Eventually, in December – nine months after she’d begun – Deroualle tried using watercolor. The paint, with all its gauzy impressionistic properties, turned out to be just the right way for Deroualle to represent her perspective and the view from her room and the dreamy sense of calm it provided.

On top of the paint she put a layer of encaustic, further fogging up the view.

“The work is personal to me,” she said. “Looking at the view of the sky was my way of finding peace, a way to reconnect with myself. … It was my way of coping with COVID.”

In the end, the title of the work changed to “Coberta de Nuvens,” Portuguese for “Cloud Covered,” inspired by the blanket-like emotional warmth that the view has provided the artist.

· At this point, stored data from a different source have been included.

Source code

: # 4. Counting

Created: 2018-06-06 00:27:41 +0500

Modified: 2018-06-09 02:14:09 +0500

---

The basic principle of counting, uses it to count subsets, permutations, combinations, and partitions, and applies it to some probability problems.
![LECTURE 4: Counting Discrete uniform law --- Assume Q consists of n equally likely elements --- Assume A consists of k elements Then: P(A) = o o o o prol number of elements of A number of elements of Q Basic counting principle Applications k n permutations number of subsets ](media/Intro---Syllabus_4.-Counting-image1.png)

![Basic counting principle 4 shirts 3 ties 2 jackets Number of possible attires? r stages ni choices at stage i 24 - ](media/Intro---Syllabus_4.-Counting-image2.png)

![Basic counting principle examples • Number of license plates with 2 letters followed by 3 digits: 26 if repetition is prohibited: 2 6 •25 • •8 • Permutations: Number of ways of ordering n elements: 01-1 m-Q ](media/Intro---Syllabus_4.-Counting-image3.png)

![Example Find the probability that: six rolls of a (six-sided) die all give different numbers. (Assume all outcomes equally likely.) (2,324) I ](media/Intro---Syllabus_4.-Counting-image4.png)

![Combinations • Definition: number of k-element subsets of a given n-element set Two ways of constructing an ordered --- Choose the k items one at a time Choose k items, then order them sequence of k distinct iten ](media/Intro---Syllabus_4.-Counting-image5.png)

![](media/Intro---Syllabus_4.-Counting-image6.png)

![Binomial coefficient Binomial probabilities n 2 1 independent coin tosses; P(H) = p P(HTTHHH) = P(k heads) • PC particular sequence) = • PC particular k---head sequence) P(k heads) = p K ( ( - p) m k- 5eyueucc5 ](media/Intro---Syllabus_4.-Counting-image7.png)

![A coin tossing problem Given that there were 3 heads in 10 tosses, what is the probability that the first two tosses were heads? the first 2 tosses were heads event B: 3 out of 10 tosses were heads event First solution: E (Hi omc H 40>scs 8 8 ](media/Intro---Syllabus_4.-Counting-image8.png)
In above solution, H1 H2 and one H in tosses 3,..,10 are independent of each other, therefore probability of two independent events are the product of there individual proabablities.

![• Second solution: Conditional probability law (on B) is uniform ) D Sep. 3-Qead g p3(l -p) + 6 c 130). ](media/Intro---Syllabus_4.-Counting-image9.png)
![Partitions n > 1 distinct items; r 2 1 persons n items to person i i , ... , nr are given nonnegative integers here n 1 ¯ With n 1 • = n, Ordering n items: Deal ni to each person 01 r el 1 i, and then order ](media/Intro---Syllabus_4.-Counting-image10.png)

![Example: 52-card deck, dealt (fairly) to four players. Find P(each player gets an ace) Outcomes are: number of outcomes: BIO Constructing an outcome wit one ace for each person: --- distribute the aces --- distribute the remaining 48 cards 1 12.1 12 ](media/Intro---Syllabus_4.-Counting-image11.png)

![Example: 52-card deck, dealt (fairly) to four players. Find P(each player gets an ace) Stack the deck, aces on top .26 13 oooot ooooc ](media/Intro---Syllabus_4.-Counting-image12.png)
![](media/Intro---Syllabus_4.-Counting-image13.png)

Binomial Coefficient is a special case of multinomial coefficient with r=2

And the public will get to see it soon. Deroualle recently landed the new work an April exhibition at the Carbondale Clay Center in a dual show with the ceramicist Molly Peacock titled “Nas Nuvens – Perspectives of Two.”

“I find connection and a sense of belonging by looking out and up to these ever-changing formations,” she wrote in an artist statement. “Touched by light, they constantly change colors; touched by wind they are always moving and transforming. These clouds give me peace and perspective. They make the uncertain more bearable.”